Tribuna Expresso

Perfil

PUBLICIDADE
Coronavírus

Presidente do Marítimo critica Sporting e Nacional, "que querem ser mais espertos do que os outros"

Carlos Pereira diz que os clubes estão a desrespeitar o estado de emergência, pela quantidade de gente que estão a envolver, e pede à Liga de futebol para se pronunciar

Tribuna Expresso

Partilhar

Depois do regresso ao ativo de Sporting e Nacional da Madeira, em treinos individuais nos respetivos campos, o presidente do Marítimo criticou, em declarações à Renascença, o que diz ser o desrespeito pelo estado de emergência e o desvirtuar de uma exceção na lei. "Interpretaram à sua maneira, da forma que quiseram, se calhar até para chamar à atenção para este inimigo invisível. Mas eu vou respeitar muito este inimigo invisível, porque a minha saúde e a dos outros vale muito mais que um ou dois meses de trabalho. E até pelos profissionais de saúde que merecem o nosso aplauso, devíamos respeitar", disse Carlos Pereira.

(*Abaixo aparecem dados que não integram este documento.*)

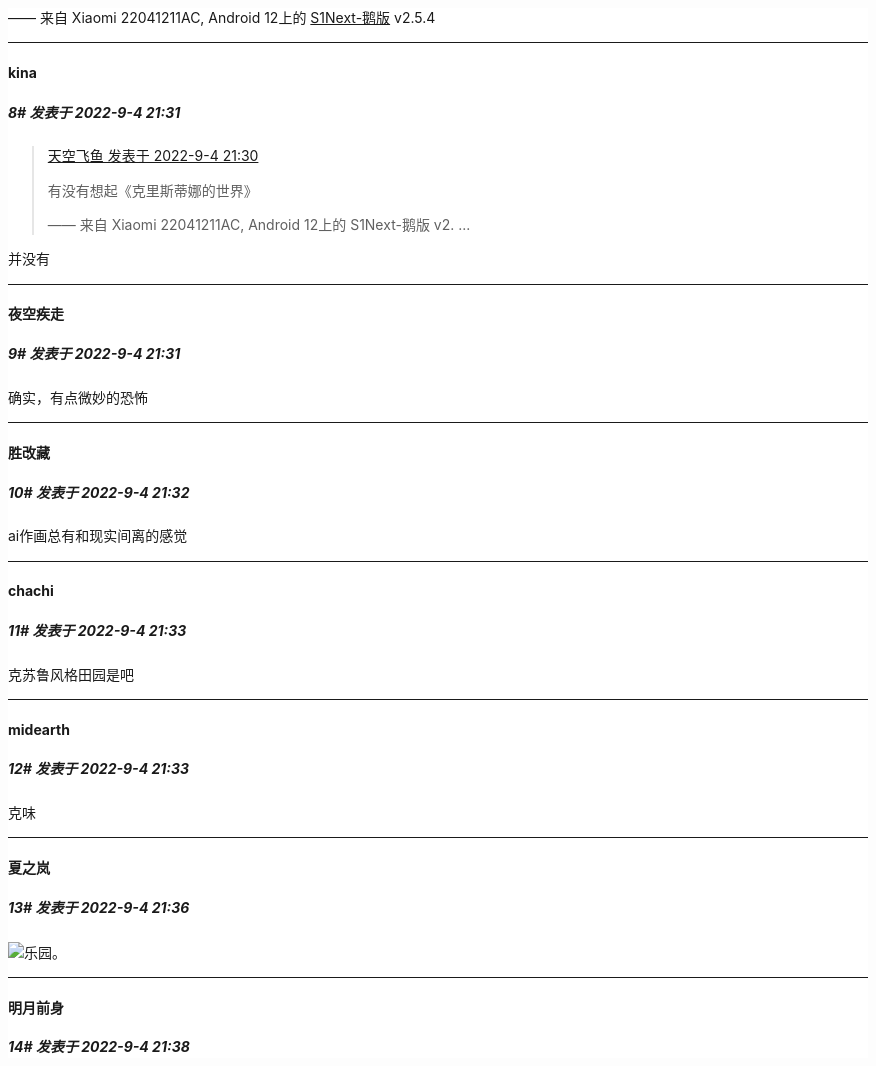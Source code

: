 —— 来自 Xiaomi 22041211AC, Android 12上的 [S1Next-鹅版](https://github.com/ykrank/S1-Next/releases) v2.5.4

*****

####  kina  
##### 8#       发表于 2022-9-4 21:31

<blockquote><a href="httphttps://bbs.saraba1st.com/2b/forum.php?mod=redirect&amp;goto=findpost&amp;pid=57340631&amp;ptid=2090721" target="_blank">天空飞鱼 发表于 2022-9-4 21:30</a>

有没有想起《克里斯蒂娜的世界》

—— 来自 Xiaomi 22041211AC, Android 12上的 S1Next-鹅版 v2. ...</blockquote>
并没有

*****

####  夜空疾走  
##### 9#       发表于 2022-9-4 21:31

确实，有点微妙的恐怖

*****

####  胜改藏  
##### 10#       发表于 2022-9-4 21:32

ai作画总有和现实间离的感觉

*****

####  chachi  
##### 11#       发表于 2022-9-4 21:33

克苏鲁风格田园是吧

*****

####  midearth  
##### 12#       发表于 2022-9-4 21:33

克味

*****

####  夏之岚  
##### 13#       发表于 2022-9-4 21:36

<img src="https://static.saraba1st.com/image/smiley/face2017/067.png" referrerpolicy="no-referrer">乐园。

*****

####  明月前身  
##### 14#       发表于 2022-9-4 21:38

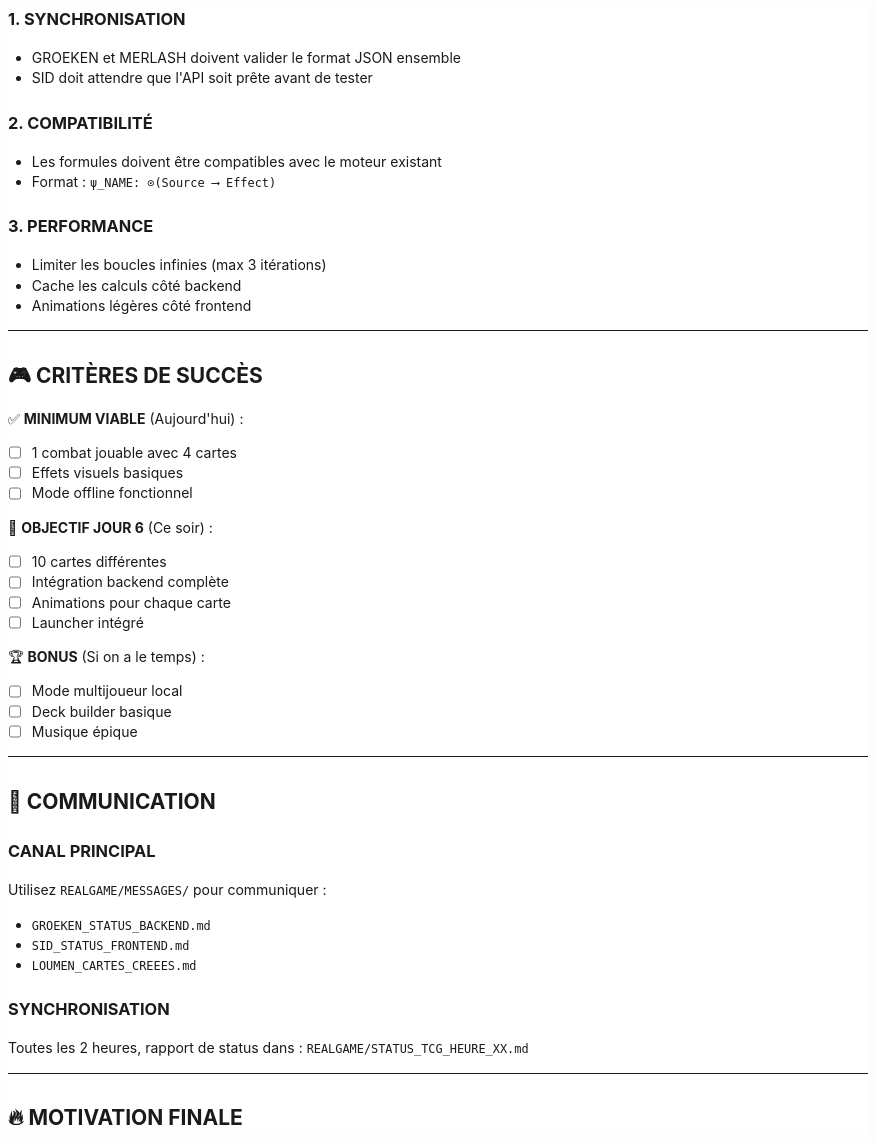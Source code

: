 ### **1. SYNCHRONISATION**
- GROEKEN et MERLASH doivent valider le format JSON ensemble
- SID doit attendre que l'API soit prête avant de tester

### **2. COMPATIBILITÉ**
- Les formules doivent être compatibles avec le moteur existant
- Format : `ψ_NAME: ⊙(Source ⟶ Effect)`

### **3. PERFORMANCE**
- Limiter les boucles infinies (max 3 itérations)
- Cache les calculs côté backend
- Animations légères côté frontend

---

## 🎮 **CRITÈRES DE SUCCÈS**

✅ **MINIMUM VIABLE** (Aujourd'hui) :
- [ ] 1 combat jouable avec 4 cartes
- [ ] Effets visuels basiques
- [ ] Mode offline fonctionnel

🎯 **OBJECTIF JOUR 6** (Ce soir) :
- [ ] 10 cartes différentes
- [ ] Intégration backend complète
- [ ] Animations pour chaque carte
- [ ] Launcher intégré

🏆 **BONUS** (Si on a le temps) :
- [ ] Mode multijoueur local
- [ ] Deck builder basique
- [ ] Musique épique

---

## 💬 **COMMUNICATION**

### **CANAL PRINCIPAL**
Utilisez `REALGAME/MESSAGES/` pour communiquer :
- `GROEKEN_STATUS_BACKEND.md`
- `SID_STATUS_FRONTEND.md`
- `LOUMEN_CARTES_CREEES.md`

### **SYNCHRONISATION**
Toutes les 2 heures, rapport de status dans :
`REALGAME/STATUS_TCG_HEURE_XX.md`

---

## 🔥 **MOTIVATION FINALE**
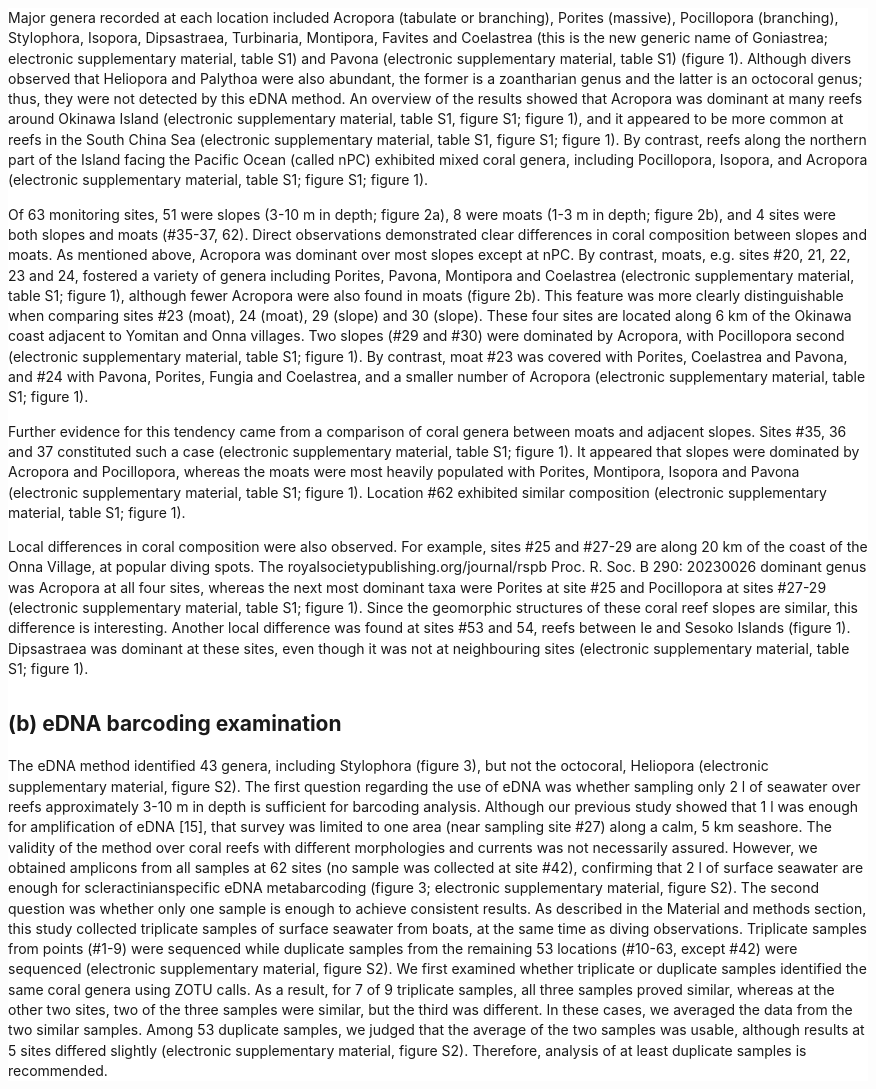 Major genera recorded at each location included Acropora (tabulate or branching), Porites (massive), Pocillopora (branching), Stylophora, Isopora, Dipsastraea, Turbinaria, Montipora, Favites and Coelastrea (this is the new generic name of Goniastrea; electronic supplementary material, table S1) and Pavona (electronic supplementary material, table S1) (figure 1). Although divers observed that Heliopora and Palythoa were also abundant, the former is a zoantharian genus and the latter is an octocoral genus; thus, they were not detected by this eDNA method. An overview of the results showed that Acropora was dominant at many reefs around Okinawa Island (electronic supplementary material, table S1, figure S1; figure 1), and it appeared to be more common at reefs in the South China Sea (electronic supplementary material, table S1, figure S1; figure 1). By contrast, reefs along the northern part of the Island facing the Pacific Ocean (called nPC) exhibited mixed coral genera, including Pocillopora, Isopora, and Acropora (electronic supplementary material, table S1; figure S1; figure 1).

Of 63 monitoring sites, 51 were slopes (3-10 m in depth; figure 2a), 8 were moats (1-3 m in depth; figure 2b), and 4 sites were both slopes and moats (#35-37, 62). Direct observations demonstrated clear differences in coral composition between slopes and moats. As mentioned above, Acropora was dominant over most slopes except at nPC. By contrast, moats, e.g. sites #20, 21, 22, 23 and 24, fostered a variety of genera including Porites, Pavona, Montipora and Coelastrea (electronic supplementary material, table S1; figure 1), although fewer Acropora were also found in moats (figure 2b). This feature was more clearly distinguishable when comparing sites #23 (moat), 24 (moat), 29 (slope) and 30 (slope). These four sites are located along 6 km of the Okinawa coast adjacent to Yomitan and Onna villages. Two slopes (#29 and #30) were dominated by Acropora, with Pocillopora second (electronic supplementary material, table S1; figure 1). By contrast, moat #23 was covered with Porites, Coelastrea and Pavona, and #24 with Pavona, Porites, Fungia and Coelastrea, and a smaller number of Acropora (electronic supplementary material, table S1; figure 1).

Further evidence for this tendency came from a comparison of coral genera between moats and adjacent slopes. Sites #35, 36 and 37 constituted such a case (electronic supplementary material, table S1; figure 1). It appeared that slopes were dominated by Acropora and Pocillopora, whereas the moats were most heavily populated with Porites, Montipora, Isopora and Pavona (electronic supplementary material, table S1; figure 1). Location #62 exhibited similar composition (electronic supplementary material, table S1; figure 1).

Local differences in coral composition were also observed. For example, sites #25 and #27-29 are along 20 km of the coast of the Onna Village, at popular diving spots. The royalsocietypublishing.org/journal/rspb Proc. R. Soc. B 290: 20230026 dominant genus was Acropora at all four sites, whereas the next most dominant taxa were Porites at site #25 and Pocillopora at sites #27-29 (electronic supplementary material, table S1; figure 1). Since the geomorphic structures of these coral reef slopes are similar, this difference is interesting. Another local difference was found at sites #53 and 54, reefs between Ie and Sesoko Islands (figure 1). Dipsastraea was dominant at these sites, even though it was not at neighbouring sites (electronic supplementary material, table S1; figure 1).


## (b) eDNA barcoding examination

The eDNA method identified 43 genera, including Stylophora (figure 3), but not the octocoral, Heliopora (electronic supplementary material, figure S2). The first question regarding the use of eDNA was whether sampling only 2 l of seawater over reefs approximately 3-10 m in depth is sufficient for barcoding analysis. Although our previous study showed that 1 l was enough for amplification of eDNA [15], that survey was limited to one area (near sampling site #27) along a calm, 5 km seashore. The validity of the method over coral reefs with different morphologies and currents was not necessarily assured. However, we obtained amplicons from all samples at 62 sites (no sample was collected at site #42), confirming that 2 l of surface seawater are enough for scleractinianspecific eDNA metabarcoding (figure 3; electronic supplementary material, figure S2). The second question was whether only one sample is enough to achieve consistent results. As described in the Material and methods section, this study collected triplicate samples of surface seawater from boats, at the same time as diving observations. Triplicate samples from points (#1-9) were sequenced while duplicate samples from the remaining 53 locations (#10-63, except #42) were sequenced (electronic supplementary material, figure S2). We first examined whether triplicate or duplicate samples identified the same coral genera using ZOTU calls. As a result, for 7 of 9 triplicate samples, all three samples proved similar, whereas at the other two sites, two of the three samples were similar, but the third was different. In these cases, we averaged the data from the two similar samples. Among 53 duplicate samples, we judged that the average of the two samples was usable, although results at 5 sites differed slightly (electronic supplementary material, figure S2). Therefore, analysis of at least duplicate samples is recommended.
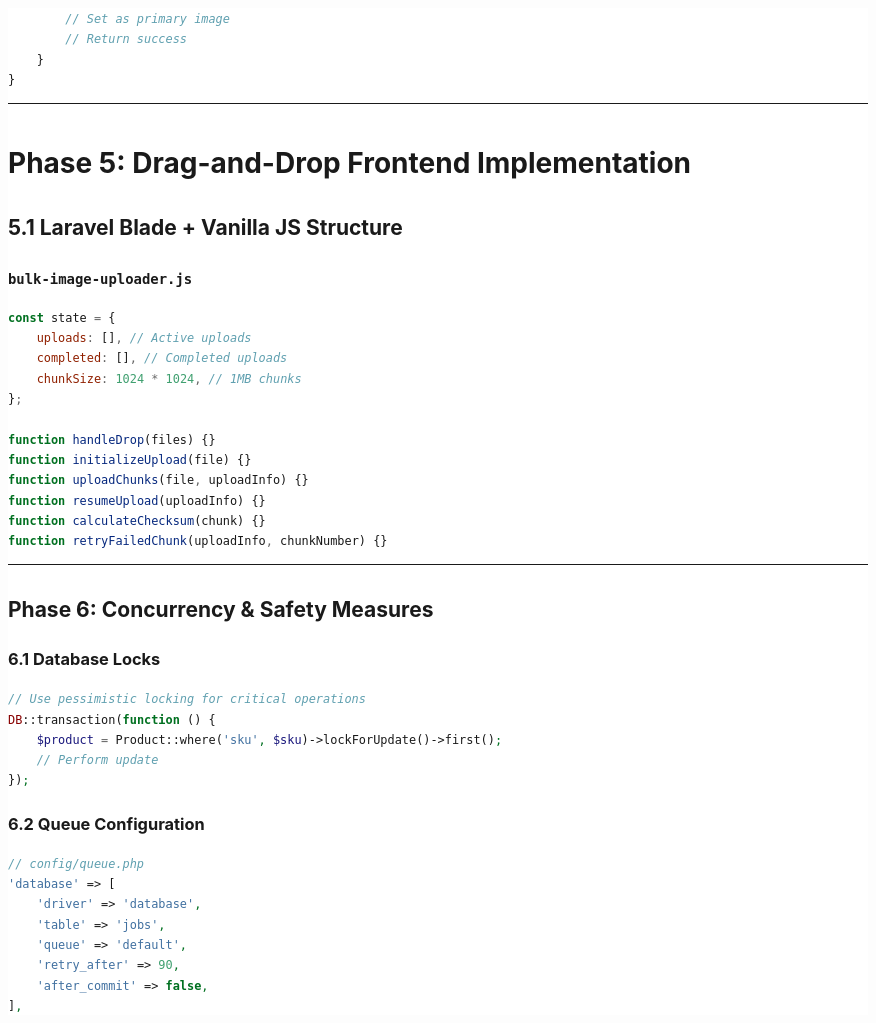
 ```php
        // Set as primary image
        // Return success
    }
}
```

---

# Phase 5: Drag-and-Drop Frontend Implementation

## 5.1 Laravel Blade + Vanilla JS Structure

### `bulk-image-uploader.js`

```js
const state = {
    uploads: [], // Active uploads
    completed: [], // Completed uploads
    chunkSize: 1024 * 1024, // 1MB chunks
};

function handleDrop(files) {}
function initializeUpload(file) {}
function uploadChunks(file, uploadInfo) {}
function resumeUpload(uploadInfo) {}
function calculateChecksum(chunk) {}
function retryFailedChunk(uploadInfo, chunkNumber) {}
```

---

## Phase 6: Concurrency & Safety Measures

### 6.1 Database Locks
```php
// Use pessimistic locking for critical operations
DB::transaction(function () {
    $product = Product::where('sku', $sku)->lockForUpdate()->first();
    // Perform update
});
```

### 6.2 Queue Configuration
```php
// config/queue.php
'database' => [
    'driver' => 'database',
    'table' => 'jobs',
    'queue' => 'default',
    'retry_after' => 90,
    'after_commit' => false,
],
```
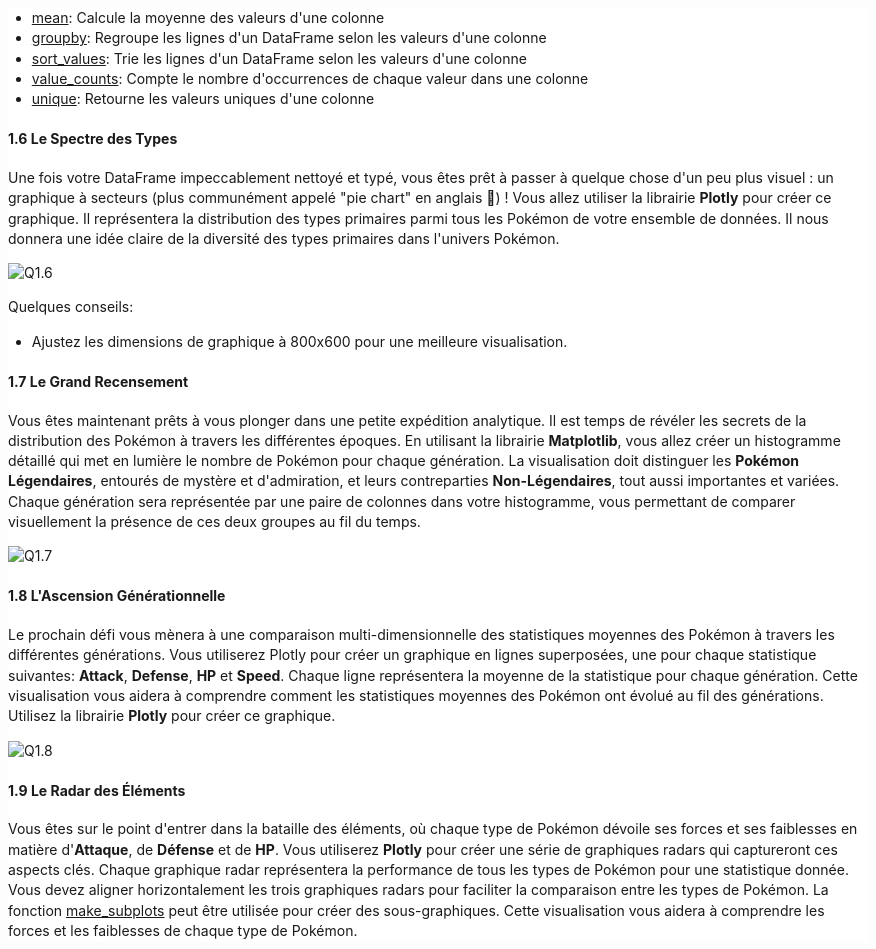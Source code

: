 - [mean](https://pandas.pydata.org/pandas-docs/stable/reference/api/pandas.DataFrame.mean.html): Calcule la moyenne des valeurs d'une colonne
- [groupby](https://pandas.pydata.org/pandas-docs/stable/reference/api/pandas.DataFrame.groupby.html): Regroupe les lignes d'un DataFrame selon les valeurs d'une colonne
- [sort_values](https://pandas.pydata.org/pandas-docs/stable/reference/api/pandas.DataFrame.sort_values.html): Trie les lignes d'un DataFrame selon les valeurs d'une colonne
- [value_counts](https://pandas.pydata.org/pandas-docs/stable/reference/api/pandas.Series.value_counts.html): Compte le nombre d'occurrences de chaque valeur dans une colonne
- [unique](https://pandas.pydata.org/pandas-docs/stable/reference/api/pandas.Series.unique.html): Retourne les valeurs uniques d'une colonne

#### 1.6 Le Spectre des Types

Une fois votre DataFrame impeccablement nettoyé et typé, vous êtes prêt à passer à quelque chose d'un peu plus visuel : un graphique à secteurs (plus communément appelé "pie chart" en anglais 🥧) ! Vous allez utiliser la librairie **Plotly** pour créer ce graphique. Il représentera la distribution des types primaires parmi tous les Pokémon de votre ensemble de données. Il nous donnera une idée claire de la diversité des types primaires dans l'univers Pokémon.

![Q1.6](/assets/Q1.6.png)

Quelques conseils:

- Ajustez les dimensions de graphique à 800x600 pour une meilleure visualisation.

#### 1.7 Le Grand Recensement

Vous êtes maintenant prêts à vous plonger dans une petite expédition analytique. Il est temps de révéler les secrets de la distribution des Pokémon à travers les différentes époques. En utilisant la librairie **Matplotlib**, vous allez créer un histogramme détaillé qui met en lumière le nombre de Pokémon pour chaque génération. La visualisation doit distinguer les **Pokémon** **Légendaires**, entourés de mystère et d'admiration, et leurs contreparties **Non-Légendaires**, tout aussi importantes et variées. Chaque génération sera représentée par une paire de colonnes dans votre histogramme, vous permettant de comparer visuellement la présence de ces deux groupes au fil du temps.

![Q1.7](/assets/Q1.7.png)

#### 1.8 L'Ascension Générationnelle

Le prochain défi vous mènera à une comparaison multi-dimensionnelle des statistiques moyennes des Pokémon à travers les différentes générations. Vous utiliserez Plotly pour créer un graphique en lignes superposées, une pour chaque statistique suivantes: **Attack**, **Defense**, **HP** et **Speed**. Chaque ligne représentera la moyenne de la statistique pour chaque génération. Cette visualisation vous aidera à comprendre comment les statistiques moyennes des Pokémon ont évolué au fil des générations. Utilisez la librairie **Plotly** pour créer ce graphique.

![Q1.8](/assets/Q1.8.png)

#### 1.9 Le Radar des Éléments

Vous êtes sur le point d'entrer dans la bataille des éléments, où chaque type de Pokémon dévoile ses forces et ses faiblesses en matière d'**Attaque**, de **Défense** et de **HP**. Vous utiliserez **Plotly** pour créer une série de graphiques radars qui captureront ces aspects clés. Chaque graphique radar représentera la performance de tous les types de Pokémon pour une statistique donnée. Vous devez aligner horizontalement les trois graphiques radars pour faciliter la comparaison entre les types de Pokémon. La fonction [make_subplots](https://plotly.com/python/subplots/) peut être utilisée pour créer des sous-graphiques. Cette visualisation vous aidera à comprendre les forces et les faiblesses de chaque type de Pokémon.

Os jogadores apenas fizeram treino individual, mas, para o presidente do Marítimo, isso não quer dizer que a sessão envolva menos gente. "Nunca é um treino individual, há muitas pessoas envolvidas, como o roupeiro, o pessoal da limpeza, o treinador, o adjunto, a curiosidade dos diretores. Seria melhor dar tempo ao tempo, porque quando regressássemos, regressávamos todos e quase em segurança", opinou.

Segundo Carlos Pereira, "a Liga já se devia ter pronunciado publicamente" sobre este assunto. "Parece que já o fez informalmente, mas não é suficiente. No Decreto-Lei pensou-se no treino individual para os Jogos Olímpicos e abriu-se uma janela que foi aproveitada por aqueles que querem ser mais espertos que os outros", criticou. "O trabalho no futebol é coletivo e ninguém levará vantagem por antecipar e desrespeitar o estado de emergência", acrescentou.

Sobre o regresso da Liga, o presidente do Marítimo assegurou que não tem pressa. "Se eventualmente se reiniciar o campeonato, o que receio muito, apesar de todos o querermos, não é pelo dinheiro que o devemos fazer regressar. Devemos voltar ao campeonato, se tivermos condições de saúde", concluiu.